Task goal: Looking at the listing below, retype exactly the lines starting at the one containing "рассуждение такое же." and ending at the one containing "Во втором переходе использовано", both included, and nothing else.

/---

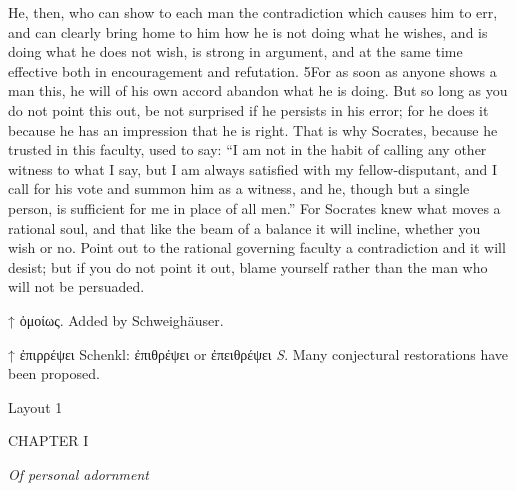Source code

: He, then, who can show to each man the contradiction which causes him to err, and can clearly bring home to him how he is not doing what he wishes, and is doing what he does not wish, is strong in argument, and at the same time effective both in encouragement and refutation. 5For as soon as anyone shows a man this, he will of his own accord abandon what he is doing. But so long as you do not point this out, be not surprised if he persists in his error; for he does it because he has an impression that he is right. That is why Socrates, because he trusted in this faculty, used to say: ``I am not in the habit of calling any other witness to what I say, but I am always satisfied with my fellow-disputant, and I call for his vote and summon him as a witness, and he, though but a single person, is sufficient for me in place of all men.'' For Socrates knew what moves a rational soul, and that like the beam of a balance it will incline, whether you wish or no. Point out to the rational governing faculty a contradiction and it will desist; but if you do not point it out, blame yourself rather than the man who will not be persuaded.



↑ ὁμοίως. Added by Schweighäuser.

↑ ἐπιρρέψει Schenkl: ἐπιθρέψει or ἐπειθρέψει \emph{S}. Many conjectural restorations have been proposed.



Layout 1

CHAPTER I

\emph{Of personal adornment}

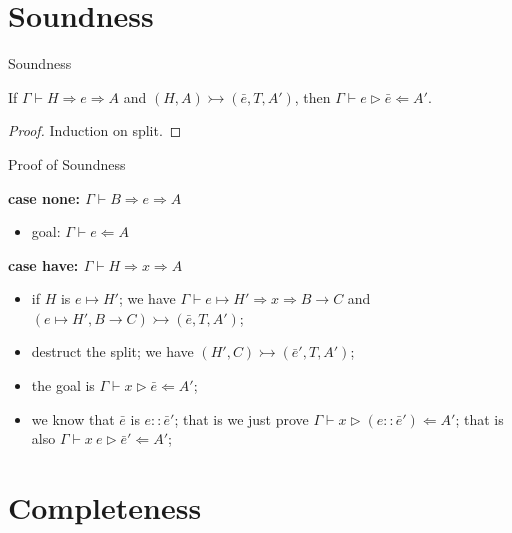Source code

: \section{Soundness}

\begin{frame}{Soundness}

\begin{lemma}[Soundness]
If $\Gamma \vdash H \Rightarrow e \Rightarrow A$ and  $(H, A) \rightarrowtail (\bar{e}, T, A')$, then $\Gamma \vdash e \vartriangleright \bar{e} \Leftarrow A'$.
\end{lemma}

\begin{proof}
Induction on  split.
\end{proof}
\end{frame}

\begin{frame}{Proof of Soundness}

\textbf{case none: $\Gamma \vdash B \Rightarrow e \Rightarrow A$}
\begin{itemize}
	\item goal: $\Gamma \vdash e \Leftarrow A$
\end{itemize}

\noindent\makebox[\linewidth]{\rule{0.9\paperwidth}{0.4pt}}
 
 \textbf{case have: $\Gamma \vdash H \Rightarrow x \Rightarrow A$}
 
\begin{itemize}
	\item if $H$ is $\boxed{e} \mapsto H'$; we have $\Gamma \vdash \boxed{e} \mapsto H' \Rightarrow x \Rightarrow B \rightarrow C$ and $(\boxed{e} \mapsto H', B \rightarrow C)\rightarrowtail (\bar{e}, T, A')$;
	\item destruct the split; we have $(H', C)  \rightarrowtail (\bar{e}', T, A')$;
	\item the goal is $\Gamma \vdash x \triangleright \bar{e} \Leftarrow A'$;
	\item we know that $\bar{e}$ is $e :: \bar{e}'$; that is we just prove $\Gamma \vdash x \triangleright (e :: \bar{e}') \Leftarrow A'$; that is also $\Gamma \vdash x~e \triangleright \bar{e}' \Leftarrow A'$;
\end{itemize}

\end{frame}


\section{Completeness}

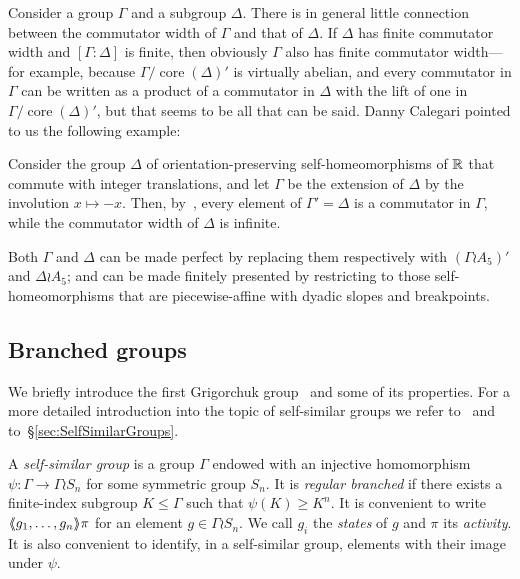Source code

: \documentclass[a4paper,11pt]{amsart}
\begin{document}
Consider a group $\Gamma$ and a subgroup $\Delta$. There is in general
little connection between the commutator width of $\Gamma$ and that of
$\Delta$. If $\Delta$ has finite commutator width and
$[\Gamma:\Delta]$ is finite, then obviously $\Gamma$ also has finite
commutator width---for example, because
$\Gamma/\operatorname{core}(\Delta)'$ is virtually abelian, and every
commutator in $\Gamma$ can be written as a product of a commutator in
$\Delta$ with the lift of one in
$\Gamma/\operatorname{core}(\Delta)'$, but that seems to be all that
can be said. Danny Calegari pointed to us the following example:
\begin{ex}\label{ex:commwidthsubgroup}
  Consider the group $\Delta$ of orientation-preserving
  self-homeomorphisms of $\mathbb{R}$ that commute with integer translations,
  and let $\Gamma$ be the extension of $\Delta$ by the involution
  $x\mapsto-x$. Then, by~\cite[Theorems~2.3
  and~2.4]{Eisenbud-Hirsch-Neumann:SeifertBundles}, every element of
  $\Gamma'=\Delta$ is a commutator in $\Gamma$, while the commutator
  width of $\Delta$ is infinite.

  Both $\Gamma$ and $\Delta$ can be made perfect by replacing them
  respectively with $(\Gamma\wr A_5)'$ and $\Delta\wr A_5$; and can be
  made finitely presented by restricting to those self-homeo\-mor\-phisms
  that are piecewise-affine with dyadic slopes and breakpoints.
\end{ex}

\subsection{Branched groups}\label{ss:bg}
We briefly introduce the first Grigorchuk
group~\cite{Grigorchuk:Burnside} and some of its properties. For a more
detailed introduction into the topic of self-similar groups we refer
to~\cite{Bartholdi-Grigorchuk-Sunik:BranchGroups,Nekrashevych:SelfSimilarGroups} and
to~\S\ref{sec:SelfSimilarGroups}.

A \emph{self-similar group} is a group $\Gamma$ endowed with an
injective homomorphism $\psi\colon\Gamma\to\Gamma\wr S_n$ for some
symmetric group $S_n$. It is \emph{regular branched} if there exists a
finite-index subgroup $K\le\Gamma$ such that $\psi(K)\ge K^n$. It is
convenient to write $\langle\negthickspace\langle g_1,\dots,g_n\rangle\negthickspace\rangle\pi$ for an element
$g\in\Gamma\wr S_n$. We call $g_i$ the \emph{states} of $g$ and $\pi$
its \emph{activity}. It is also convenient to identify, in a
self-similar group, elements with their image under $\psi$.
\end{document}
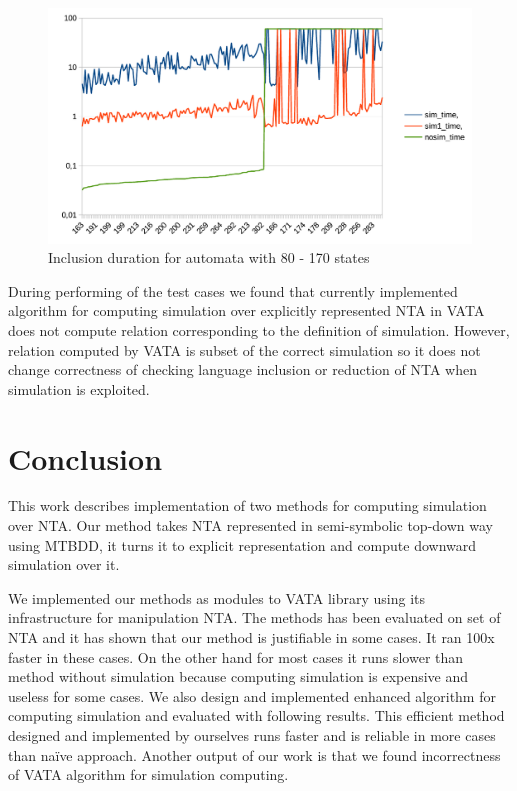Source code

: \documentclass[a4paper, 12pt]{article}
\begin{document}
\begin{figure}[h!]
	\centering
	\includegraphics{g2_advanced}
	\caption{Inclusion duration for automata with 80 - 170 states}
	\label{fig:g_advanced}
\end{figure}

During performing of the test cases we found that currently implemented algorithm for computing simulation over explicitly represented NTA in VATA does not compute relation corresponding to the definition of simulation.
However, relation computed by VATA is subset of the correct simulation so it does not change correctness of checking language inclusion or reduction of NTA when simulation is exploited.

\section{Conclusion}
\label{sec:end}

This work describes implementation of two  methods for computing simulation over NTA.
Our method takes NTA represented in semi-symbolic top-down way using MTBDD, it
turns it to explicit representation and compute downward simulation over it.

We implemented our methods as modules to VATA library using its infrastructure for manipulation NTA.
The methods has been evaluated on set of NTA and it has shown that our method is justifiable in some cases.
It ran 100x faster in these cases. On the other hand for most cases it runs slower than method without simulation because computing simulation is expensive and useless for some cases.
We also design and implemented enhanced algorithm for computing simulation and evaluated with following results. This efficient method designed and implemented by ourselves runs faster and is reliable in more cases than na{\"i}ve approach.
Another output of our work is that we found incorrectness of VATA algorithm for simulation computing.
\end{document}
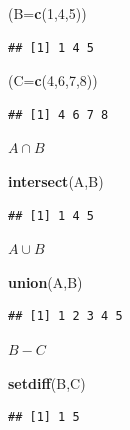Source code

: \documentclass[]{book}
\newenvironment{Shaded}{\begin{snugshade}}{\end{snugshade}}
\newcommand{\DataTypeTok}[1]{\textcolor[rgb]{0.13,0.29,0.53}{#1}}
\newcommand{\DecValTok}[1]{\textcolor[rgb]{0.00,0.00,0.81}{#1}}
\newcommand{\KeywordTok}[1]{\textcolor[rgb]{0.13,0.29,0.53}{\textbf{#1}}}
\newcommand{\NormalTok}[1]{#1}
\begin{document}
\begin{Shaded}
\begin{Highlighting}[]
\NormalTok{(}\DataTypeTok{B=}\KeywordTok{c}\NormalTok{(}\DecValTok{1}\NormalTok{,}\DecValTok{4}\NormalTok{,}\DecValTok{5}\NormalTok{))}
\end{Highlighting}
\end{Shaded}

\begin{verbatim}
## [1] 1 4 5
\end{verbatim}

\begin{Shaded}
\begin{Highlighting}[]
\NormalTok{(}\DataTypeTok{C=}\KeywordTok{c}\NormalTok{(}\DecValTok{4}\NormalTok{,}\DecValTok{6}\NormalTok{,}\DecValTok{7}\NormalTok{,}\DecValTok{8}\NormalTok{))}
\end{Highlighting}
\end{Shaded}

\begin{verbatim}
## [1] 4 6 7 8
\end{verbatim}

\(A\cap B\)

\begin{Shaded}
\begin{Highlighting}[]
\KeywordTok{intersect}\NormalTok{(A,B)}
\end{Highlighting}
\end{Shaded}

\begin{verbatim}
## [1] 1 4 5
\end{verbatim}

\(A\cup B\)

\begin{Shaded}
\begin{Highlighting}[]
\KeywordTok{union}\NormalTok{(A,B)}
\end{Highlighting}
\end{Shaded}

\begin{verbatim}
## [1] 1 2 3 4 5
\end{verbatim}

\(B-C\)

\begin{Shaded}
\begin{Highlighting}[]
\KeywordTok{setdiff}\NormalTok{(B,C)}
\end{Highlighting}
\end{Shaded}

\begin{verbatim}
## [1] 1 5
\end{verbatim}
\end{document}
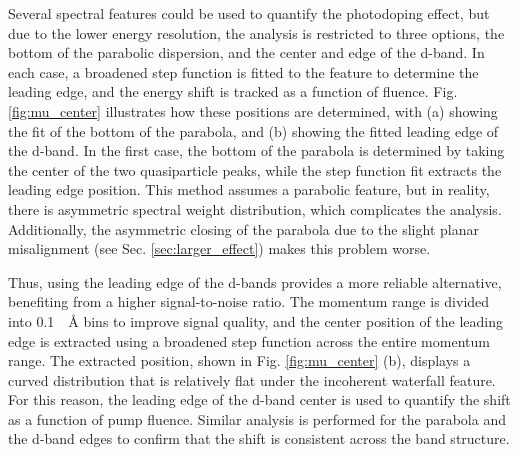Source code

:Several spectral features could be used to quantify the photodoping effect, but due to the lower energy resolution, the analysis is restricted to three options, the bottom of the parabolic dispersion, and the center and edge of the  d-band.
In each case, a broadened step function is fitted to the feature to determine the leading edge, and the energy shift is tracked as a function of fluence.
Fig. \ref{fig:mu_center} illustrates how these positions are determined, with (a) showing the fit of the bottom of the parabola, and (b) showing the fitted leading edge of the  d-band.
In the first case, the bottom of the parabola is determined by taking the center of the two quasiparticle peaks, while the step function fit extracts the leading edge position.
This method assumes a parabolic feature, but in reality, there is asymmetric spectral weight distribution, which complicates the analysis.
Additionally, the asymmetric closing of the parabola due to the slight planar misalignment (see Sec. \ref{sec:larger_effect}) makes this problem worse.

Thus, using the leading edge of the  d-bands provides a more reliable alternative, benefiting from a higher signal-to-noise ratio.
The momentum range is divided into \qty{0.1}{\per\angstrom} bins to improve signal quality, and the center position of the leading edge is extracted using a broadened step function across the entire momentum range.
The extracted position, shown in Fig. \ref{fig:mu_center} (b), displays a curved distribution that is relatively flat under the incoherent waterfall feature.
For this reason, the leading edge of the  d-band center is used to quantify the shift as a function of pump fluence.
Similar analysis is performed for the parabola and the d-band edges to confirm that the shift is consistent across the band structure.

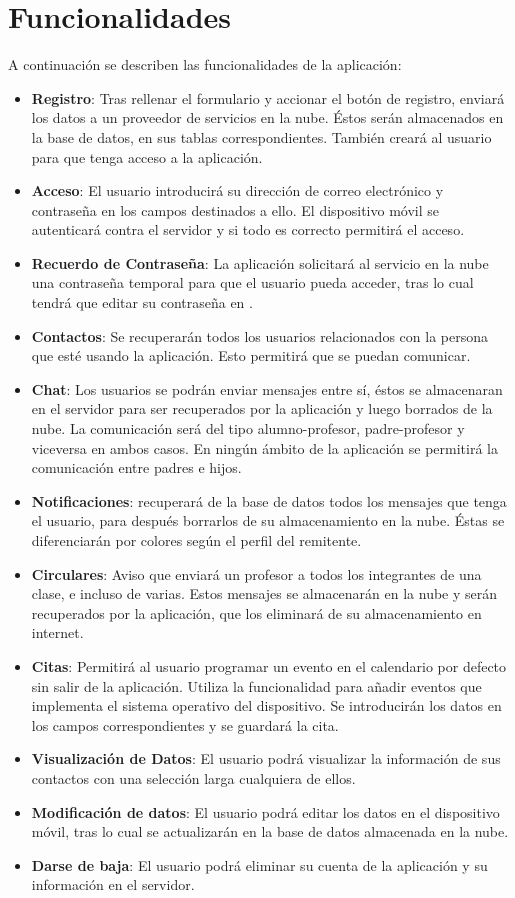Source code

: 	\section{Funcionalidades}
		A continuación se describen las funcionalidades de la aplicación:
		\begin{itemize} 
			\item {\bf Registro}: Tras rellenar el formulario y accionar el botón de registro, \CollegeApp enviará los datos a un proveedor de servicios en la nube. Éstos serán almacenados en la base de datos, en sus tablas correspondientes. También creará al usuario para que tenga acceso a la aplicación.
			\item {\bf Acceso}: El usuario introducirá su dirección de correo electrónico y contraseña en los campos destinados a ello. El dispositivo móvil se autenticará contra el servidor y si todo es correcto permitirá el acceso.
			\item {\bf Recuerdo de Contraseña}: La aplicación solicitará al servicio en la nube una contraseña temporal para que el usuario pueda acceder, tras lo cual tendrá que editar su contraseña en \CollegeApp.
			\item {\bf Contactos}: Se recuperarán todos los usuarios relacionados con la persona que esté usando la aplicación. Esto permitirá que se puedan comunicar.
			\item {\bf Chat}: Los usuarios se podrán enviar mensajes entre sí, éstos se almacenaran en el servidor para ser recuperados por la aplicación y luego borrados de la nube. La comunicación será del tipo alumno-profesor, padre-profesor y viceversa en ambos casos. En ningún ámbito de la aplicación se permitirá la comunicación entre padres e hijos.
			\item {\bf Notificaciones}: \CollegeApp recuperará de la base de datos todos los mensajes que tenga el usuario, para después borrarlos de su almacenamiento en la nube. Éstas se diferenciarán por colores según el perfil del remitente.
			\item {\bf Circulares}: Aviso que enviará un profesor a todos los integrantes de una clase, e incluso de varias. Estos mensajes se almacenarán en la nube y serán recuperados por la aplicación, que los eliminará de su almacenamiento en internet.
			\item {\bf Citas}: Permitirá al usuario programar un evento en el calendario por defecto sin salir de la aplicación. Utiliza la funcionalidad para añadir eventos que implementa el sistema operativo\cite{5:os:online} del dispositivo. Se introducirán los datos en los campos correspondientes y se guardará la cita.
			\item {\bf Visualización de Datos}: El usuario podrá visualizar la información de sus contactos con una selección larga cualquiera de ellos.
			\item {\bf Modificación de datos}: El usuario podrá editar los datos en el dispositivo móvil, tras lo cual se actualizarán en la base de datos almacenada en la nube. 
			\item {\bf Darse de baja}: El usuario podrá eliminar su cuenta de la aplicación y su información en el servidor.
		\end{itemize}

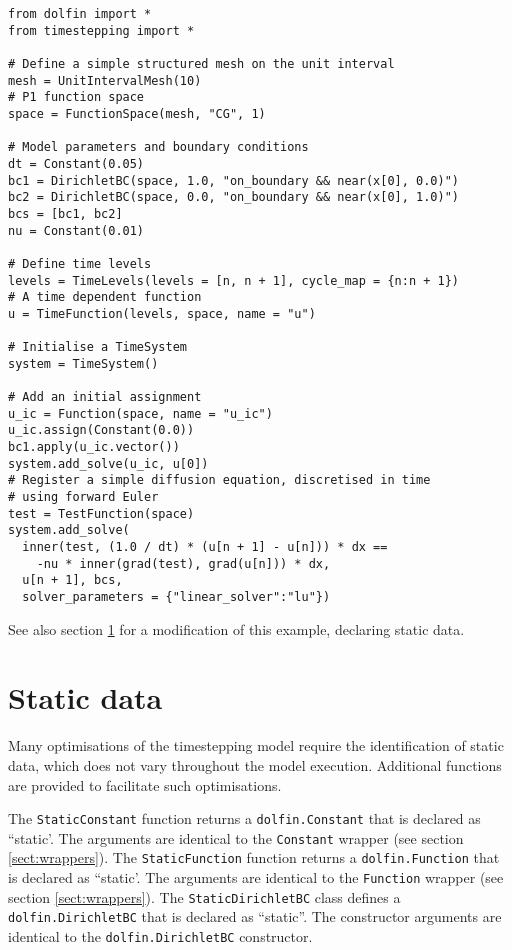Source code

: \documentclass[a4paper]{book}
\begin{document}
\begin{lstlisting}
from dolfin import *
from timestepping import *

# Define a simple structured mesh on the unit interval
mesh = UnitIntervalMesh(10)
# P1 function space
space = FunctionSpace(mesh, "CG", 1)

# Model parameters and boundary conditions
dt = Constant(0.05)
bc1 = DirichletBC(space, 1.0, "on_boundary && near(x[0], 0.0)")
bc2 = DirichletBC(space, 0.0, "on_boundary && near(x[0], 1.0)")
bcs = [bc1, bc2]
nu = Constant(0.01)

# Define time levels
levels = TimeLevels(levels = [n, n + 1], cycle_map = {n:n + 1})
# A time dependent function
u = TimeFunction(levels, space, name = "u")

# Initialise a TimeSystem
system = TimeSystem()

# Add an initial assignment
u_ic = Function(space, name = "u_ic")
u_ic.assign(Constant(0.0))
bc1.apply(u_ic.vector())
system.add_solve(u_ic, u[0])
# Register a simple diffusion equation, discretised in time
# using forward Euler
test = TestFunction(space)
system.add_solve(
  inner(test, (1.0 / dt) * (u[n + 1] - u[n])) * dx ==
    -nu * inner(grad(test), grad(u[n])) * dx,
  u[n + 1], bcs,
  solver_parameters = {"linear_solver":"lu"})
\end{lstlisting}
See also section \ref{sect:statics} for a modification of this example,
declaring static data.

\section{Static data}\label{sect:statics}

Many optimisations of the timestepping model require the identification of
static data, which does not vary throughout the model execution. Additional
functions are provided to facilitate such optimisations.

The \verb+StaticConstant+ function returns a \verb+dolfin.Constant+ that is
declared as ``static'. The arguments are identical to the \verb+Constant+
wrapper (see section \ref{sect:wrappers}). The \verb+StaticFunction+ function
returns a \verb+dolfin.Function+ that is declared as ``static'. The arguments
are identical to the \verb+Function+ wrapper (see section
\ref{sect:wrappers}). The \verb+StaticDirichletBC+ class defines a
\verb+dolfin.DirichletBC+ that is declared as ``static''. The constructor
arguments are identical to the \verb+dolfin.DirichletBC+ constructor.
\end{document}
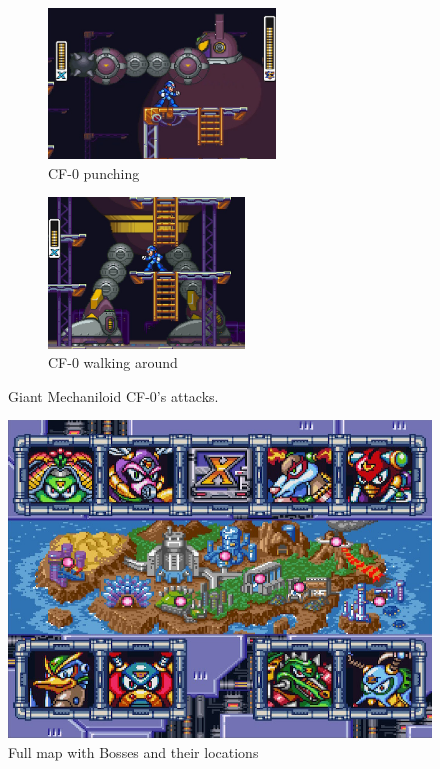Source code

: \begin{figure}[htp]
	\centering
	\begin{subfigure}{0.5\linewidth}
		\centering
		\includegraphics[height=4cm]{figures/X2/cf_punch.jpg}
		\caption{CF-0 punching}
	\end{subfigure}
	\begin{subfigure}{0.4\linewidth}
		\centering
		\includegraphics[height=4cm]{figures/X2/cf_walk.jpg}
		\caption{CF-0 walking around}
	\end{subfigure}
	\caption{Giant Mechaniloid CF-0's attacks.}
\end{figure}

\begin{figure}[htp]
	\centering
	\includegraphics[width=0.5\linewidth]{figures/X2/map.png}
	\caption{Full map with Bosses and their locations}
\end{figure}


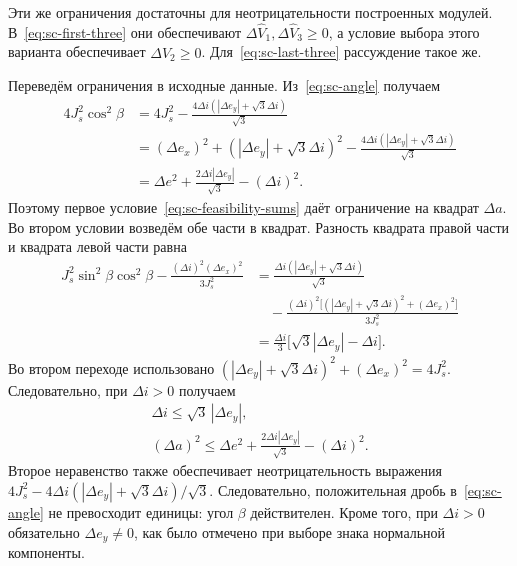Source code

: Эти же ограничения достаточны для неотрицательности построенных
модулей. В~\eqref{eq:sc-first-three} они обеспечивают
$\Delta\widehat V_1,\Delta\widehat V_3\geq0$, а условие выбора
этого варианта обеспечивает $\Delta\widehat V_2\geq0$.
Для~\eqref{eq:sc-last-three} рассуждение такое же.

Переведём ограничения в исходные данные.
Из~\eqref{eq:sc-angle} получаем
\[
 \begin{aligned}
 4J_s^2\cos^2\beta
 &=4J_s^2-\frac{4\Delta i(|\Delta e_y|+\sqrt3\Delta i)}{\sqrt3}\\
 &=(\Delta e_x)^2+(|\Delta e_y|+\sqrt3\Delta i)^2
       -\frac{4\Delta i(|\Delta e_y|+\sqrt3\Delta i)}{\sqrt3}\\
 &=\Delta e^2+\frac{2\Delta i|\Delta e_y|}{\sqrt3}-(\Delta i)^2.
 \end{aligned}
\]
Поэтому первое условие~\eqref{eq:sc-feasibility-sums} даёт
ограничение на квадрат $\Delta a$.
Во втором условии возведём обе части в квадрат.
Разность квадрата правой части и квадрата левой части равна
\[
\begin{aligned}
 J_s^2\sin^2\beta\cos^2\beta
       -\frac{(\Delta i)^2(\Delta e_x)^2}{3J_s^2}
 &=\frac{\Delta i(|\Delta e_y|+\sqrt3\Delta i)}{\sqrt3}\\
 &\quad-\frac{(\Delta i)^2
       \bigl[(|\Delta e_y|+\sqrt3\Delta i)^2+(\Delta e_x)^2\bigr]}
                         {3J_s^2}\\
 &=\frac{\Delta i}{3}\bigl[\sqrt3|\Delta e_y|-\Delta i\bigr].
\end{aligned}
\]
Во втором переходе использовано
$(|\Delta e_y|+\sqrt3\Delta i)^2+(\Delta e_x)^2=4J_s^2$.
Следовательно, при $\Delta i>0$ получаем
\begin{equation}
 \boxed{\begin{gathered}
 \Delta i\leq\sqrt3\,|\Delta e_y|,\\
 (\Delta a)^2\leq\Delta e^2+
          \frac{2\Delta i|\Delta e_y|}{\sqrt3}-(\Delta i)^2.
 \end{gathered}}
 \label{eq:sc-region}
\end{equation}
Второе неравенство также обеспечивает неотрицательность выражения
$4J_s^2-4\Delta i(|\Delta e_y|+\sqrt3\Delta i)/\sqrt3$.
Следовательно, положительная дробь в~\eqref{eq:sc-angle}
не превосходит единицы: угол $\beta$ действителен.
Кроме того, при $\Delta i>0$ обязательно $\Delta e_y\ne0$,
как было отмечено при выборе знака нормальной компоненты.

\---

Solution:
Для~\eqref{eq:sc-last-three} рассуждение такое же.

Переведём ограничения в исходные данные.
Из~\eqref{eq:sc-angle} получаем
\[
 \begin{aligned}
 4J_s^2\cos^2\beta
 &=4J_s^2-\frac{4\Delta i(|\Delta e_y|+\sqrt3\Delta i)}{\sqrt3}\\
 &=(\Delta e_x)^2+(|\Delta e_y|+\sqrt3\Delta i)^2
       -\frac{4\Delta i(|\Delta e_y|+\sqrt3\Delta i)}{\sqrt3}\\
 &=\Delta e^2+\frac{2\Delta i|\Delta e_y|}{\sqrt3}-(\Delta i)^2.
 \end{aligned}
\]
Поэтому первое условие~\eqref{eq:sc-feasibility-sums} даёт
ограничение на квадрат $\Delta a$.
Во втором условии возведём обе части в квадрат.
Разность квадрата правой части и квадрата левой части равна
\[
\begin{aligned}
 J_s^2\sin^2\beta\cos^2\beta
       -\frac{(\Delta i)^2(\Delta e_x)^2}{3J_s^2}
 &=\frac{\Delta i(|\Delta e_y|+\sqrt3\Delta i)}{\sqrt3}\\
 &\quad-\frac{(\Delta i)^2
       \bigl[(|\Delta e_y|+\sqrt3\Delta i)^2+(\Delta e_x)^2\bigr]}
                         {3J_s^2}\\
 &=\frac{\Delta i}{3}\bigl[\sqrt3|\Delta e_y|-\Delta i\bigr].
\end{aligned}
\]
Во втором переходе использовано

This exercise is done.